My biggest difficulty over this past week has been communication. My English communicates pretty well with most Ghanaians, but many of them in Agona speak mainly Fantee. I've been working on learning Fantee, and I've been praying for help in my learning. I've seen His hand helping me to pick up Fantee; though I have not had one of those miraculous experiences of speaking in tongues, I’m seeing divine help as I’m trying to learn.
Elder Hinckley and I have been praying for miracles each and every day, and we've seen miracles in our proselyting. Starting in this (basically) untouched area, we have been trying to do the best we can to use the Lord’s time wisely. Putting faith in the Lord, we asked some of our members to show us to their friends that they have already talked to about the missionaries so that we could teach their friends. In doing so, I had one of the best days of my mission. I felt God guiding us so much, and we were able to meet a lot of new people for us to teach. The members are working with us a ton, and things are looking up for this area. I'm looking forward to a full week in this area.
Thank you for all your support,
How is it to work until 9pm? Is it a relief to be able to stay out longer? [they had a very strict 7pm curfew in Liberia, for safety reasons]
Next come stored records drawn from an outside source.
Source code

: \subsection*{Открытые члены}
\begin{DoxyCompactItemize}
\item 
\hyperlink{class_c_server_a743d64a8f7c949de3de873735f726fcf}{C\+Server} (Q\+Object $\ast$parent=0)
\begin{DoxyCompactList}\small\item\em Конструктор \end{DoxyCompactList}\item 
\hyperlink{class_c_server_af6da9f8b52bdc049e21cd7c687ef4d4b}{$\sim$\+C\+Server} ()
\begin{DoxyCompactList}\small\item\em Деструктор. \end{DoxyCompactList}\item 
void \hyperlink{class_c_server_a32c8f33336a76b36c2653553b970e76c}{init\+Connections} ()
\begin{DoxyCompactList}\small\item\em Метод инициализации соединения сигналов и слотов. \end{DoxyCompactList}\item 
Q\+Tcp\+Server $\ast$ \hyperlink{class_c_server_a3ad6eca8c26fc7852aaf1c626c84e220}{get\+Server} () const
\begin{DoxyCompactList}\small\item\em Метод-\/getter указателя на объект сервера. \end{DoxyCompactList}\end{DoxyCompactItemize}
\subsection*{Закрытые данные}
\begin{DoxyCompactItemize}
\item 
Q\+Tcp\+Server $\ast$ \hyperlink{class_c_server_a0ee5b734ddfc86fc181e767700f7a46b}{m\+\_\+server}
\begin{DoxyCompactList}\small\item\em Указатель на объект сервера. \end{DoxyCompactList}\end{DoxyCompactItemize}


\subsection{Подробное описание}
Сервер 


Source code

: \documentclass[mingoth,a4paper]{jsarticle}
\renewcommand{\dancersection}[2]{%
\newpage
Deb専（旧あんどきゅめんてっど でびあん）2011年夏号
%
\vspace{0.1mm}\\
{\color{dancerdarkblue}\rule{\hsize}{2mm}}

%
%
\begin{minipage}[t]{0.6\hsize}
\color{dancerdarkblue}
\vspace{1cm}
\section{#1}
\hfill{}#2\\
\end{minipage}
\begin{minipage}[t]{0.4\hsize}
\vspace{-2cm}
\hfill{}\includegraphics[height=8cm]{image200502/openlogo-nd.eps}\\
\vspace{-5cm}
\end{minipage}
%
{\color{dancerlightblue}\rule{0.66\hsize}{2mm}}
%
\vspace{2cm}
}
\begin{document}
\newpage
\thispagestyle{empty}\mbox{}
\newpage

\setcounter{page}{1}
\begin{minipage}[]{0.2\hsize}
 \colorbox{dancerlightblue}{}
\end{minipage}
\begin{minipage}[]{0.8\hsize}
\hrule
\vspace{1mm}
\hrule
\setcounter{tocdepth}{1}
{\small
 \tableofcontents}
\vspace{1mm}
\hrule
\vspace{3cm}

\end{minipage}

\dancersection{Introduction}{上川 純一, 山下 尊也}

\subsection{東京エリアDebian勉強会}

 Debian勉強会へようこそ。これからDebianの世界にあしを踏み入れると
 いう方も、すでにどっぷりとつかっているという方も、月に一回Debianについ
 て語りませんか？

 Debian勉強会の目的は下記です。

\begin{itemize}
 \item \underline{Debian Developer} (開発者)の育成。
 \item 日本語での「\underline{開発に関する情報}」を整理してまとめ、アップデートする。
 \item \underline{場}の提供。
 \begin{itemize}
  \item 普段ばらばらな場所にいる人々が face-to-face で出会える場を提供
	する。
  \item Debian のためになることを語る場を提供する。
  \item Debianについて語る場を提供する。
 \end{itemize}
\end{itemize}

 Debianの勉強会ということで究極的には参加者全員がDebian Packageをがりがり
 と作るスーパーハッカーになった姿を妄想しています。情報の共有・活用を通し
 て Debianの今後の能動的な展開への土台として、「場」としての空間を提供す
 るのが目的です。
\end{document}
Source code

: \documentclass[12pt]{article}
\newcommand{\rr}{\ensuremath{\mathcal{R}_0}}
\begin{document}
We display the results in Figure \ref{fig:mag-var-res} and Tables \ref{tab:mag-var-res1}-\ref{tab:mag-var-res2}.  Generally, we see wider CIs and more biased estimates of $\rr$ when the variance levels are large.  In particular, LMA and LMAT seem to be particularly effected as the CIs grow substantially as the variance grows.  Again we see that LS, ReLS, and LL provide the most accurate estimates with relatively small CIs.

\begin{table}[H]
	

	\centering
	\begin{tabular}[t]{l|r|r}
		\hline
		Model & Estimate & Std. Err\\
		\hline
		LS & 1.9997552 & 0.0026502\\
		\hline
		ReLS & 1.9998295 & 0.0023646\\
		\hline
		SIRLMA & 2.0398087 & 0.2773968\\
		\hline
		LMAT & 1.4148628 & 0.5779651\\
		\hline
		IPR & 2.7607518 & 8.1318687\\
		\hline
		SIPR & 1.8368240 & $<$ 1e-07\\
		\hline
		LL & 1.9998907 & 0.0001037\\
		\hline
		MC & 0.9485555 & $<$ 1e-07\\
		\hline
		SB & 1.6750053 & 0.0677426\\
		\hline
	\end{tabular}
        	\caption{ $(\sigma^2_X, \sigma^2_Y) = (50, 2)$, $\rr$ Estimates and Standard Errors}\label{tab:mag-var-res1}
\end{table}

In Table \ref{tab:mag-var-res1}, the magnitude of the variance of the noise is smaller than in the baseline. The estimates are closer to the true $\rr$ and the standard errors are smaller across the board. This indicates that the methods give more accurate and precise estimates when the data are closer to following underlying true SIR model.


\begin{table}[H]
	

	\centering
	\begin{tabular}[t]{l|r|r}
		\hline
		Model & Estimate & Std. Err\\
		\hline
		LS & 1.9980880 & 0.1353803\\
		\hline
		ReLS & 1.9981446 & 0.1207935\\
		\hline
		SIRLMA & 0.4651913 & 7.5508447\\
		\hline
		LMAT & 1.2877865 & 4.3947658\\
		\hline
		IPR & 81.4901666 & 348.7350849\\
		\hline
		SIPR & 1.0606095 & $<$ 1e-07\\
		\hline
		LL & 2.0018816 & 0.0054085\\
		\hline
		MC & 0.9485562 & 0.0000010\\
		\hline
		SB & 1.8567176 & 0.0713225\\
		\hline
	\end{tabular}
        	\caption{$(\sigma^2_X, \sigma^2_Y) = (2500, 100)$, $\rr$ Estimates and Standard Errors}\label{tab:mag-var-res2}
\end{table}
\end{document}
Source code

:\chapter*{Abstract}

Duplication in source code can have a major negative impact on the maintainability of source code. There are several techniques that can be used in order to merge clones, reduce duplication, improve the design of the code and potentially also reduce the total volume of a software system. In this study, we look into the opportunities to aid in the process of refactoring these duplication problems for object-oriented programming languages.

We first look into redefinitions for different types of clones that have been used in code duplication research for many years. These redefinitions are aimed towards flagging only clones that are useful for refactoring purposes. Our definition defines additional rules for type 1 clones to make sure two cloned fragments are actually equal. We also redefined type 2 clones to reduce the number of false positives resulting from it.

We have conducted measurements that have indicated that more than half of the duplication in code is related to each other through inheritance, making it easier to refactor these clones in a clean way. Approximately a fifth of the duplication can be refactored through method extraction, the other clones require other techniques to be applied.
We have a hard time staying out until then because car business gets hard at night... It is awesome to stay out past dark, though. I love it.
Any bicycle missionaries in your mission?
There's a few, but not many. If we ever moved apartments into agona, I would definitely campaign for a bike. We need one, but we can't take car and bike at the same time.
No more motorbike rides?
no more... :(
Do the missionaries just take tro-tro’s like everybody else?
Yep! We all take cabs and everything like everyone else.
Any riding in back of trucks?
More details about the apartment?
um... no oven now, but apparently there's some funky way to make an oven out of a stovetop.
toilets flush! :)
toilets flush! :)
Is Agona considered a “new” area then? Have missionaries been there recently before you two?
a new area. No missionaries have been there full time, but missionaries have gone there for one day out of the week in the past.